Гражданская война продолжается
40-я армия ушла. Бушевала гражданская война. Боевой дух моджахедов был по-прежнему высок, и оружие все так же поступало к ним из Пакистана в нарушение Женевских соглашений. Пакистанцы никогда и не думали их соблюдать: президент Зия-уль-Хак как-то сказал Рейгану, что они отрицают свое вмешательство в афганскую политику, поскольку у мусульман есть право лгать ради благого дела{498}. Большинство считало, что режим Наджибуллы скоро сменит исламистское (возможно, даже фундаменталистское) правительство, как мрачно замечало ЦРУ, «в лучшем случае колеблющееся, а в худшем — открыто враждебное, особенно по отношению к США»{499}.
Русские, со своей стороны, продолжали снабжать Кабул продуктами, топливом, боеприпасами и военной техникой.

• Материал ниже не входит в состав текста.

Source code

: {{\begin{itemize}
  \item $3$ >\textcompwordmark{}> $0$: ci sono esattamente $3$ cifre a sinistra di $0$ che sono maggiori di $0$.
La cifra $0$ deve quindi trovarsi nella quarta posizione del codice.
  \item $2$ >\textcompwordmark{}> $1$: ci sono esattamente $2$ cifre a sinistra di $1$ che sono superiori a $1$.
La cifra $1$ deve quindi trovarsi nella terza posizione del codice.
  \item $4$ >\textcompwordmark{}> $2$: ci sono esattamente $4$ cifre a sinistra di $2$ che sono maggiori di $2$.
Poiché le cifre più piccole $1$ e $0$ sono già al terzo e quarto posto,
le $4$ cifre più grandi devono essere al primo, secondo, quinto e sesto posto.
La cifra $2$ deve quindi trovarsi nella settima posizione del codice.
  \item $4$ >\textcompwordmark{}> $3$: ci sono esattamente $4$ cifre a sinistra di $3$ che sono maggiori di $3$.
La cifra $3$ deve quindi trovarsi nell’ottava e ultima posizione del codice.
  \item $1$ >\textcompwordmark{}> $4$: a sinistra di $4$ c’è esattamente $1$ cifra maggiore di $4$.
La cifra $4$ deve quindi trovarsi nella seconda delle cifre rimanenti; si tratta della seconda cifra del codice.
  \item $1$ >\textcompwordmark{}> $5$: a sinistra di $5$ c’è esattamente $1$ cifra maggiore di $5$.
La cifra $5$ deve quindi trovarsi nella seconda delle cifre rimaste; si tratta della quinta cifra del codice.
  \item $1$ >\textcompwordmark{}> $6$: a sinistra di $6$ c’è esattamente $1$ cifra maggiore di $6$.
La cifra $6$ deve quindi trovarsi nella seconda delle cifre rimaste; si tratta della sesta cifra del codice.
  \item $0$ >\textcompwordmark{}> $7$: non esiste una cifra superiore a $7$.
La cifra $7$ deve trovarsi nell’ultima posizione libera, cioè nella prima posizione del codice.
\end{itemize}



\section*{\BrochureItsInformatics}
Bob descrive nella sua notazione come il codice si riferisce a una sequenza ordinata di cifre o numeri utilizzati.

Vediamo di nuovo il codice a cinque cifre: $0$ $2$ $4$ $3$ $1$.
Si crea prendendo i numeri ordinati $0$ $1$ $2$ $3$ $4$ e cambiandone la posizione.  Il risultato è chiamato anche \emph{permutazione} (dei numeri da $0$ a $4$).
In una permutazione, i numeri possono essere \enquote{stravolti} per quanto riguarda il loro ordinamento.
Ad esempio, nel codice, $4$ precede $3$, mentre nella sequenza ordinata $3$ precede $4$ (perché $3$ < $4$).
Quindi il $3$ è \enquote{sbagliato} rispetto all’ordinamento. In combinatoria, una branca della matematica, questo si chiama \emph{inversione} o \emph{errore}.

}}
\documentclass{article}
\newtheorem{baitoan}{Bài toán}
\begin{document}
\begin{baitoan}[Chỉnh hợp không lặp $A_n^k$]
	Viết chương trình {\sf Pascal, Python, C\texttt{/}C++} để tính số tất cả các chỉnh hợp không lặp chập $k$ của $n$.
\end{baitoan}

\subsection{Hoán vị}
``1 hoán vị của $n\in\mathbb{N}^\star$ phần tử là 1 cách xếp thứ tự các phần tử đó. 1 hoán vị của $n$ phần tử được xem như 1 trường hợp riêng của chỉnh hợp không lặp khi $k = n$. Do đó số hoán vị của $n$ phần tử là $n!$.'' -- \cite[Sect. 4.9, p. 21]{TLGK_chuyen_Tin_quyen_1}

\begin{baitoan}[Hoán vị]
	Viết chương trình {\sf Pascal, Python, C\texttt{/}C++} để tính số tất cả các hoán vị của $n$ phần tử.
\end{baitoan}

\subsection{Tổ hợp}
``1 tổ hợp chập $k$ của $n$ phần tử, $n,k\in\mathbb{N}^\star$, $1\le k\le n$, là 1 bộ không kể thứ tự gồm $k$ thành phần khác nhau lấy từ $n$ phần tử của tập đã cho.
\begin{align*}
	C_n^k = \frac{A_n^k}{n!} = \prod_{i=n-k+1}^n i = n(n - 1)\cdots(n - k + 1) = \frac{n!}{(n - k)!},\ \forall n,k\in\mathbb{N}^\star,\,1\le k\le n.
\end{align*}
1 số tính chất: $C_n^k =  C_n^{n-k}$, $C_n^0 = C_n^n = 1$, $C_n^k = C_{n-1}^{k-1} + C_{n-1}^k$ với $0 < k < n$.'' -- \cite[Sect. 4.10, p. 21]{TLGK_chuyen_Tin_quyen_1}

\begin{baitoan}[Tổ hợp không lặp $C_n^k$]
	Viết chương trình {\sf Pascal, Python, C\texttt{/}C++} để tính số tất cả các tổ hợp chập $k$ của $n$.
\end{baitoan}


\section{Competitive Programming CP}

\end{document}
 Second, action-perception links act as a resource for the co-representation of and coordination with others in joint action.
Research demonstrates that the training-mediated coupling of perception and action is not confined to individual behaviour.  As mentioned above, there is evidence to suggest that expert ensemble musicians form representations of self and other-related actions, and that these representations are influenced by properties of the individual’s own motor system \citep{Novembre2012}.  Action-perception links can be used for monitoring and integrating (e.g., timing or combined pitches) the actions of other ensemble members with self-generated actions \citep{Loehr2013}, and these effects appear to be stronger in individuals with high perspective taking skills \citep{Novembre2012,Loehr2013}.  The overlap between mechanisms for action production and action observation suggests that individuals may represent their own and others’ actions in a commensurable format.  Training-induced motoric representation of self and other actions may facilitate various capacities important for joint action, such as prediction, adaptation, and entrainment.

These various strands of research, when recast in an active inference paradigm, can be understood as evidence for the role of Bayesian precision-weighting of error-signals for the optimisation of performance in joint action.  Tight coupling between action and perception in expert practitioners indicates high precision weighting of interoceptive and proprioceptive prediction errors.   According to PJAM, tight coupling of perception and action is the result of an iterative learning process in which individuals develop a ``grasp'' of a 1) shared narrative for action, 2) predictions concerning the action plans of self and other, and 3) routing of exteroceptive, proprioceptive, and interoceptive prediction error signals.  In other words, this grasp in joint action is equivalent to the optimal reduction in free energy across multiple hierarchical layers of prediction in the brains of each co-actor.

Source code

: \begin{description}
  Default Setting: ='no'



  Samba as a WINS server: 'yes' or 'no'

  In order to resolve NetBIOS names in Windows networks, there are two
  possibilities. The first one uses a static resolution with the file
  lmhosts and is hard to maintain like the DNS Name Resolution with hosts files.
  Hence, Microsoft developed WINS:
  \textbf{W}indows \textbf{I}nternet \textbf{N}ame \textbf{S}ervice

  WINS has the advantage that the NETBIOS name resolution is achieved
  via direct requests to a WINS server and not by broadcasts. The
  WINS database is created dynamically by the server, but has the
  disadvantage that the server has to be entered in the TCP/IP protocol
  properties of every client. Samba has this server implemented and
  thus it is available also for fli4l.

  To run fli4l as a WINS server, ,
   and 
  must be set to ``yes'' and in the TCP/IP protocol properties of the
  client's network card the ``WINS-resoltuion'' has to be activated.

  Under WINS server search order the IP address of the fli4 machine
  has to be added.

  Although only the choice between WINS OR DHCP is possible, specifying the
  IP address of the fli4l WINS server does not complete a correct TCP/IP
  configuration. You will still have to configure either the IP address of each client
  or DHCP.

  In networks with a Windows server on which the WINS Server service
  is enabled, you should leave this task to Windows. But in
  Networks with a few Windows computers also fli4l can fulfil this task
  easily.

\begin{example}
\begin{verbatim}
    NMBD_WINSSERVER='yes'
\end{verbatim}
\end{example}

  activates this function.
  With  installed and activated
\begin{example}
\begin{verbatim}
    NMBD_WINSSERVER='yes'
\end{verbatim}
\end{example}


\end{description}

В мае 1989 года в Афганистане побывала советская военная делегация во главе с Варенниковым, чтобы обсудить оказание помощи{500}. К 1990 году ежегодная помощь СССР правительству Наджибуллы достигла трех миллиардов долларов. Афганская армия и ВВС полностью зависели от советских поставок и могли успешно сражаться с моджахедами лишь до тех пор, пока хватало этих запасов.
Почти сразу после ухода 40-й армии под Джелалабадом началось крупное сражение. Пакистанцы были уверены, что за падением этого города последует падение Кабула, и это позволит захватить власть их протеже Хекматияру{501}. Моджахеды начали наступление в начале марта 1989 года. Они заняли сторожевой пост, подкупив старшего офицера[63]. Затем попытались захватить аэропорт, но понесли серьезные потери и были отброшены. Дело ухудшала неспособность отдельных командиров моджахедов договориться о едином плане действий. В начале сражения моджахеды казнили ряд пленников, что укрепило готовность правительственных солдат сопротивляться.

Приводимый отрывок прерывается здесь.